-- Opening Marker --

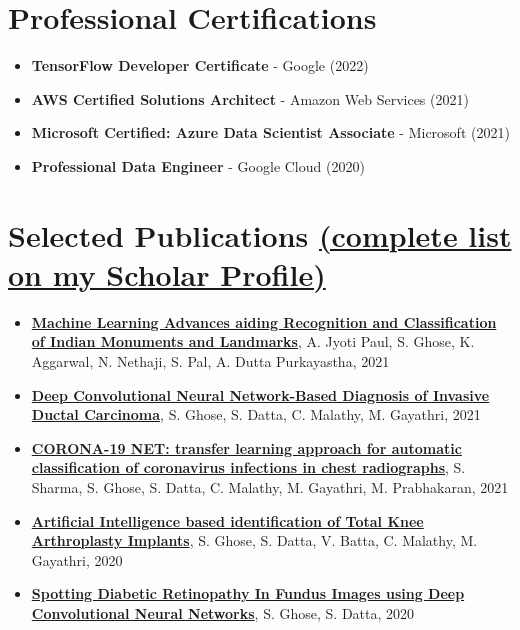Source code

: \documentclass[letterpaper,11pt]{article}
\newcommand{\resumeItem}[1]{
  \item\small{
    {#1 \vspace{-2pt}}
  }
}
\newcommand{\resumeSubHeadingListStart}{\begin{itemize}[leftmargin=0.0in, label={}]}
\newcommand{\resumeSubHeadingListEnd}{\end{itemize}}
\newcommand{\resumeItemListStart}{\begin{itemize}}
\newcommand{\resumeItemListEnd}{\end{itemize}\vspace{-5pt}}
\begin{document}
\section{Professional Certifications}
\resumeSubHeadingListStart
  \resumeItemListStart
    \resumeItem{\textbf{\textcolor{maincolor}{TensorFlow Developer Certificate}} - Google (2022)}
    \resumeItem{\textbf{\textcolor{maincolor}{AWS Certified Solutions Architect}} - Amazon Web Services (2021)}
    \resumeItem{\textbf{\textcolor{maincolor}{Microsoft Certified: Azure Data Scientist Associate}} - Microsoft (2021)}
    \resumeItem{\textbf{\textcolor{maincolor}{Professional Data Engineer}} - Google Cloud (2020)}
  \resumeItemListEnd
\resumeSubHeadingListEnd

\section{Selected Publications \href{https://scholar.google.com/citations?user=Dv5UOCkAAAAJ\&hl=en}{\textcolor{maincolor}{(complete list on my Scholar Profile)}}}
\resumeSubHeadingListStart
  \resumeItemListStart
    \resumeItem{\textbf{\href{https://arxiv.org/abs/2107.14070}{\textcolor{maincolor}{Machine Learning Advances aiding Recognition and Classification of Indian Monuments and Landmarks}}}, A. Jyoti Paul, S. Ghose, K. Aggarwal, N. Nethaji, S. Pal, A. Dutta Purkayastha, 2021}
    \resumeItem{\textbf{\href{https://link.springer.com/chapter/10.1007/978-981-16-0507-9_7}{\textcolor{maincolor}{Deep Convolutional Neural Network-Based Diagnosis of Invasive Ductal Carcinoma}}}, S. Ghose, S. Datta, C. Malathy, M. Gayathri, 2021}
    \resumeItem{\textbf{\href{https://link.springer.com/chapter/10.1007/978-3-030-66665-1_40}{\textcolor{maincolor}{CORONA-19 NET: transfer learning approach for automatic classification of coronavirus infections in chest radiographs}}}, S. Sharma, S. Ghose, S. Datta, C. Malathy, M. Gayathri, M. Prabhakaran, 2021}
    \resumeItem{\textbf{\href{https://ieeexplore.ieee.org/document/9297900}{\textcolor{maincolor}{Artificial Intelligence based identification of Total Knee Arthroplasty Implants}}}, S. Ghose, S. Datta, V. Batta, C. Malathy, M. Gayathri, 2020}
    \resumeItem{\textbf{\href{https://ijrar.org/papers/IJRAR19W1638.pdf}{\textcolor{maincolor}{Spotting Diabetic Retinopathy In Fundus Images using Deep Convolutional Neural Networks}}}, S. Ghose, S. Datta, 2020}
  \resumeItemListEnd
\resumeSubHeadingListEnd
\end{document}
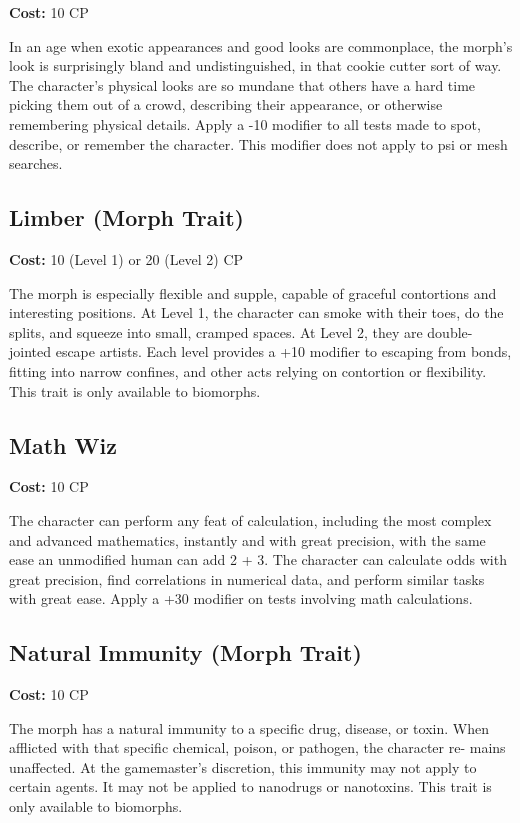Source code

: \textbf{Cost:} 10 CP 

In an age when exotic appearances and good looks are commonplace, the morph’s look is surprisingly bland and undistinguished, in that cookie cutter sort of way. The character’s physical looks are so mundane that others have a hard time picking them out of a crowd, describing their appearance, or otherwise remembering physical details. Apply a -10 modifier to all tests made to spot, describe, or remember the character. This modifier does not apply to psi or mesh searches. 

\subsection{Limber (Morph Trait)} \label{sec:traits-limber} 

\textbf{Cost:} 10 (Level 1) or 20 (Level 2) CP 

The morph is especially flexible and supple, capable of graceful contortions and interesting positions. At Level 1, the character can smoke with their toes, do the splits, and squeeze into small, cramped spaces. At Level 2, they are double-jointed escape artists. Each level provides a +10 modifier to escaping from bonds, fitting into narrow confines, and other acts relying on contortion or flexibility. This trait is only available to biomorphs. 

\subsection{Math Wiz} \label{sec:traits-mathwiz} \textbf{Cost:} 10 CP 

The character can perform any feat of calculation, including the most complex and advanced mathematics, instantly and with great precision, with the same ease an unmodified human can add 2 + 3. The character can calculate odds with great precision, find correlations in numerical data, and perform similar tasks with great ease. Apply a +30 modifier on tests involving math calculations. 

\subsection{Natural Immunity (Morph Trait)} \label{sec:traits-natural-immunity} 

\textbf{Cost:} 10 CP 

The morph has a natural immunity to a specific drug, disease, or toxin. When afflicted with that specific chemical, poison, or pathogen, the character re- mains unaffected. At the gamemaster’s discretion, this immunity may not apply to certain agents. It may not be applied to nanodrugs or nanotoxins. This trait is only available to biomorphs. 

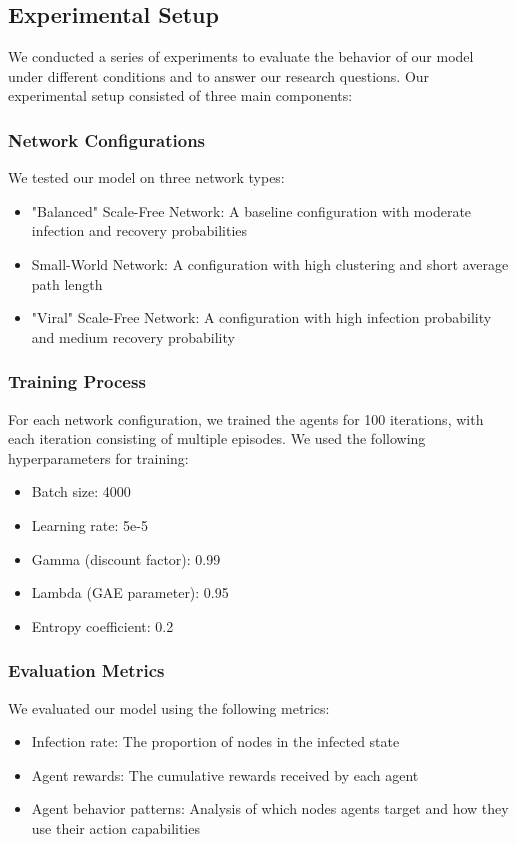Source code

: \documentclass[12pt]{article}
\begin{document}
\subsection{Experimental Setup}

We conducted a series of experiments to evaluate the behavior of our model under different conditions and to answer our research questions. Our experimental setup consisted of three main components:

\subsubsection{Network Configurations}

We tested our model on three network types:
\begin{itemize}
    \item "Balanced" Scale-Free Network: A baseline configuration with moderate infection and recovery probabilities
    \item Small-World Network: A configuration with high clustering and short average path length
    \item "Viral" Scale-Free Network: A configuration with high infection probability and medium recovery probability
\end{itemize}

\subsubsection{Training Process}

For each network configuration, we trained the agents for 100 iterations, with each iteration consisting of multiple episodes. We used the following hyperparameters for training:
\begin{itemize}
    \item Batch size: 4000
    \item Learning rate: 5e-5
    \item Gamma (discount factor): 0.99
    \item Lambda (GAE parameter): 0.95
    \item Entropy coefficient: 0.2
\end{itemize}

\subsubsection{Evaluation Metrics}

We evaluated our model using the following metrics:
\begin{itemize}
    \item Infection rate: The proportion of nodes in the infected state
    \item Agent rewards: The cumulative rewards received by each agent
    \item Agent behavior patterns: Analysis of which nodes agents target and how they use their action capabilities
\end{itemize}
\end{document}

-- Closing Marker --

- Your assignment
An exact copy of every entry above is needed, minus the pictures.

- Response
Source code

: \documentclass[letterpaper,11pt]{article}
\newcommand{\resumeItem}[1]{
  \item\small{
    {#1 \vspace{-2pt}}
  }
}
\newcommand{\resumeSubHeadingListStart}{\begin{itemize}[leftmargin=0.0in, label={}]}
\newcommand{\resumeSubHeadingListEnd}{\end{itemize}}
\newcommand{\resumeItemListStart}{\begin{itemize}}
\newcommand{\resumeItemListEnd}{\end{itemize}\vspace{-5pt}}
\begin{document}
\section{Professional Certifications}
\resumeSubHeadingListStart
  \resumeItemListStart
    \resumeItem{\textbf{\textcolor{maincolor}{TensorFlow Developer Certificate}} - Google (2022)}
    \resumeItem{\textbf{\textcolor{maincolor}{AWS Certified Solutions Architect}} - Amazon Web Services (2021)}
    \resumeItem{\textbf{\textcolor{maincolor}{Microsoft Certified: Azure Data Scientist Associate}} - Microsoft (2021)}
    \resumeItem{\textbf{\textcolor{maincolor}{Professional Data Engineer}} - Google Cloud (2020)}
  \resumeItemListEnd
\resumeSubHeadingListEnd

\section{Selected Publications \href{https://scholar.google.com/citations?user=Dv5UOCkAAAAJ\&hl=en}{\textcolor{maincolor}{(complete list on my Scholar Profile)}}}
\resumeSubHeadingListStart
  \resumeItemListStart
    \resumeItem{\textbf{\href{https://arxiv.org/abs/2107.14070}{\textcolor{maincolor}{Machine Learning Advances aiding Recognition and Classification of Indian Monuments and Landmarks}}}, A. Jyoti Paul, S. Ghose, K. Aggarwal, N. Nethaji, S. Pal, A. Dutta Purkayastha, 2021}
    \resumeItem{\textbf{\href{https://link.springer.com/chapter/10.1007/978-981-16-0507-9_7}{\textcolor{maincolor}{Deep Convolutional Neural Network-Based Diagnosis of Invasive Ductal Carcinoma}}}, S. Ghose, S. Datta, C. Malathy, M. Gayathri, 2021}
    \resumeItem{\textbf{\href{https://link.springer.com/chapter/10.1007/978-3-030-66665-1_40}{\textcolor{maincolor}{CORONA-19 NET: transfer learning approach for automatic classification of coronavirus infections in chest radiographs}}}, S. Sharma, S. Ghose, S. Datta, C. Malathy, M. Gayathri, M. Prabhakaran, 2021}
    \resumeItem{\textbf{\href{https://ieeexplore.ieee.org/document/9297900}{\textcolor{maincolor}{Artificial Intelligence based identification of Total Knee Arthroplasty Implants}}}, S. Ghose, S. Datta, V. Batta, C. Malathy, M. Gayathri, 2020}
    \resumeItem{\textbf{\href{https://ijrar.org/papers/IJRAR19W1638.pdf}{\textcolor{maincolor}{Spotting Diabetic Retinopathy In Fundus Images using Deep Convolutional Neural Networks}}}, S. Ghose, S. Datta, 2020}
  \resumeItemListEnd
\resumeSubHeadingListEnd
\end{document}
Source code

: \textbf{Cost:} 10 CP 

In an age when exotic appearances and good looks are commonplace, the morph’s look is surprisingly bland and undistinguished, in that cookie cutter sort of way. The character’s physical looks are so mundane that others have a hard time picking them out of a crowd, describing their appearance, or otherwise remembering physical details. Apply a -10 modifier to all tests made to spot, describe, or remember the character. This modifier does not apply to psi or mesh searches. 

\subsection{Limber (Morph Trait)} \label{sec:traits-limber} 

\textbf{Cost:} 10 (Level 1) or 20 (Level 2) CP 

The morph is especially flexible and supple, capable of graceful contortions and interesting positions. At Level 1, the character can smoke with their toes, do the splits, and squeeze into small, cramped spaces. At Level 2, they are double-jointed escape artists. Each level provides a +10 modifier to escaping from bonds, fitting into narrow confines, and other acts relying on contortion or flexibility. This trait is only available to biomorphs. 

\subsection{Math Wiz} \label{sec:traits-mathwiz} \textbf{Cost:} 10 CP 

The character can perform any feat of calculation, including the most complex and advanced mathematics, instantly and with great precision, with the same ease an unmodified human can add 2 + 3. The character can calculate odds with great precision, find correlations in numerical data, and perform similar tasks with great ease. Apply a +30 modifier on tests involving math calculations. 

\subsection{Natural Immunity (Morph Trait)} \label{sec:traits-natural-immunity} 

\textbf{Cost:} 10 CP 

The morph has a natural immunity to a specific drug, disease, or toxin. When afflicted with that specific chemical, poison, or pathogen, the character re- mains unaffected. At the gamemaster’s discretion, this immunity may not apply to certain agents. It may not be applied to nanodrugs or nanotoxins. This trait is only available to biomorphs. 

Source code

: \documentclass[12pt]{article}
\begin{document}
\subsection{Experimental Setup}

We conducted a series of experiments to evaluate the behavior of our model under different conditions and to answer our research questions. Our experimental setup consisted of three main components:

\subsubsection{Network Configurations}

We tested our model on three network types:
\begin{itemize}
    \item "Balanced" Scale-Free Network: A baseline configuration with moderate infection and recovery probabilities
    \item Small-World Network: A configuration with high clustering and short average path length
    \item "Viral" Scale-Free Network: A configuration with high infection probability and medium recovery probability
\end{itemize}

\subsubsection{Training Process}

For each network configuration, we trained the agents for 100 iterations, with each iteration consisting of multiple episodes. We used the following hyperparameters for training:
\begin{itemize}
    \item Batch size: 4000
    \item Learning rate: 5e-5
    \item Gamma (discount factor): 0.99
    \item Lambda (GAE parameter): 0.95
    \item Entropy coefficient: 0.2
\end{itemize}

\subsubsection{Evaluation Metrics}

We evaluated our model using the following metrics:
\begin{itemize}
    \item Infection rate: The proportion of nodes in the infected state
    \item Agent rewards: The cumulative rewards received by each agent
    \item Agent behavior patterns: Analysis of which nodes agents target and how they use their action capabilities
\end{itemize}
\end{document}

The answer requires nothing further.